# GOAL OF THE EXERCISE
Filter the listing below, keeping only the lines with the word "AAAA".

┄┄┄┄┄┄

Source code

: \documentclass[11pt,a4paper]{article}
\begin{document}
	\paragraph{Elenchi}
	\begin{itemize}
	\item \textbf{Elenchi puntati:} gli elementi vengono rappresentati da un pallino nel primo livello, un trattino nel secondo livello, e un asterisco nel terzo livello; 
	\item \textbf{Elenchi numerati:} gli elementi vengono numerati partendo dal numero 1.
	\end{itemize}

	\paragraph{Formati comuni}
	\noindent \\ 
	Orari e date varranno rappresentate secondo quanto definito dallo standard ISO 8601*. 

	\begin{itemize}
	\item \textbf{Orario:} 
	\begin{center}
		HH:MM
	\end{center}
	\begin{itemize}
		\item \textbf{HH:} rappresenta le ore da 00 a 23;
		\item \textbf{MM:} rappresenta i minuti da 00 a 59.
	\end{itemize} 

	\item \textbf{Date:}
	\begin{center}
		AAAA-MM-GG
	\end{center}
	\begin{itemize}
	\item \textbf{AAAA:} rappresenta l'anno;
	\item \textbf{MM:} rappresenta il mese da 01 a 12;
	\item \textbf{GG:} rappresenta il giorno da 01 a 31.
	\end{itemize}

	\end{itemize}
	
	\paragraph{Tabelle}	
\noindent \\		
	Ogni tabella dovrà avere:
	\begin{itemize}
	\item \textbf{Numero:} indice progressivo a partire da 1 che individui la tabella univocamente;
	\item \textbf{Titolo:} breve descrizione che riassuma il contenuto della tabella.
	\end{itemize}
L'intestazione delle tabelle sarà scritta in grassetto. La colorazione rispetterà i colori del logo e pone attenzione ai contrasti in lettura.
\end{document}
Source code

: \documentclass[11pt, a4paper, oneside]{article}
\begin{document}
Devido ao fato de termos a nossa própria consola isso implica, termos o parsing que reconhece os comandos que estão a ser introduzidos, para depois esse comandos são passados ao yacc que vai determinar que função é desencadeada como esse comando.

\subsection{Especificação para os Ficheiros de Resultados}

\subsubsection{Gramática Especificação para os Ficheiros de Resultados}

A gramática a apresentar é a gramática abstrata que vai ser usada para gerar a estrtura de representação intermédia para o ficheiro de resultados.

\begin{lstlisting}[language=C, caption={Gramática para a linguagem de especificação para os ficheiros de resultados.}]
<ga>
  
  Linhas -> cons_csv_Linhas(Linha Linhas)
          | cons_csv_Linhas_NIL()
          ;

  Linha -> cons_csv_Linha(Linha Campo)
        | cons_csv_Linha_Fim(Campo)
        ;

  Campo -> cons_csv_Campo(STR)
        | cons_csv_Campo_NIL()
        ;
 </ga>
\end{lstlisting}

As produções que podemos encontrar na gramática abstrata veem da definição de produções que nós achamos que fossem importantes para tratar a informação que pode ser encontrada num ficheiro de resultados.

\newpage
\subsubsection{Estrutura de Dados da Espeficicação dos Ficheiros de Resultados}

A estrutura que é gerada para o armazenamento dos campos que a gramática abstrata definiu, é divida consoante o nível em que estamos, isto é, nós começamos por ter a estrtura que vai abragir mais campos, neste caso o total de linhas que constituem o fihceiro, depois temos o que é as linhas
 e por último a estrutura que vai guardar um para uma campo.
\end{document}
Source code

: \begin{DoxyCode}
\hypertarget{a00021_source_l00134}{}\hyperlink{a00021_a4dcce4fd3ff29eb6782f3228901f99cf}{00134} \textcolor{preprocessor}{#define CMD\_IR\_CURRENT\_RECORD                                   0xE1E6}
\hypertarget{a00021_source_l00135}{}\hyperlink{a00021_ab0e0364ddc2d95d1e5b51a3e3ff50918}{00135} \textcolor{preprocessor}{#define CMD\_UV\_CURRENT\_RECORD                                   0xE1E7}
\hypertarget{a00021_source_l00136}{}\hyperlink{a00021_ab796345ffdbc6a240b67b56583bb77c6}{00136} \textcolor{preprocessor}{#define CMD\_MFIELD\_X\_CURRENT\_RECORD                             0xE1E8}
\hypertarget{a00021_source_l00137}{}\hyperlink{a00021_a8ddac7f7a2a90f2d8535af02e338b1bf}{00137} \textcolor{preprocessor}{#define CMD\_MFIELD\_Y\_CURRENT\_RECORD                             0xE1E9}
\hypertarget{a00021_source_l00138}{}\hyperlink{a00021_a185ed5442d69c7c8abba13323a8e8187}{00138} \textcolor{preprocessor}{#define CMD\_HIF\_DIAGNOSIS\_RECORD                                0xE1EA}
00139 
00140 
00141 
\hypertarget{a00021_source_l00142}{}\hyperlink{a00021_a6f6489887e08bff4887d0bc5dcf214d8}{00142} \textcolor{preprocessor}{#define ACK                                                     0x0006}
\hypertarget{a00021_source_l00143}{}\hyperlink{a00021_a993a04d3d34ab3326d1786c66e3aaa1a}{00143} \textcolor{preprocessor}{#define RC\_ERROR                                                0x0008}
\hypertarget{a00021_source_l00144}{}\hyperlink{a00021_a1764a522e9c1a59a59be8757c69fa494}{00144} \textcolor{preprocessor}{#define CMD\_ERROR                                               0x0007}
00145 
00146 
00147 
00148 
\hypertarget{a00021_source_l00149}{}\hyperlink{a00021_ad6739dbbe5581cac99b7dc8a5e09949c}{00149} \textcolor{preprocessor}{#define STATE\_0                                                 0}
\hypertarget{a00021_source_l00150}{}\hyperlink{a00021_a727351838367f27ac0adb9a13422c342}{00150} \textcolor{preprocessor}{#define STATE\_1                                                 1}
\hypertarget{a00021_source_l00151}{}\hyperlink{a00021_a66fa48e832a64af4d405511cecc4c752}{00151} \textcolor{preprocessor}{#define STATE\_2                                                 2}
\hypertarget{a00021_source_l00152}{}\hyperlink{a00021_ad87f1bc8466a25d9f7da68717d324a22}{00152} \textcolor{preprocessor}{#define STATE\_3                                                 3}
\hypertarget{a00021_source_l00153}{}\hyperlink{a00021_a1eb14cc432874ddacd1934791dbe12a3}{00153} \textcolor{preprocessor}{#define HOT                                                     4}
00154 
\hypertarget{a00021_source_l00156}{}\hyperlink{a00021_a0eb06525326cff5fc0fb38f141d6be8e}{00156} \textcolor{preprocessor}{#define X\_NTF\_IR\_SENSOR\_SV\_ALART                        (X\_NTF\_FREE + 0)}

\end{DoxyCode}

┄┄┄┄┄┄

# TASK RESPONSE
		AAAA-MM-GG
	\item \textbf{AAAA:} rappresenta l'anno;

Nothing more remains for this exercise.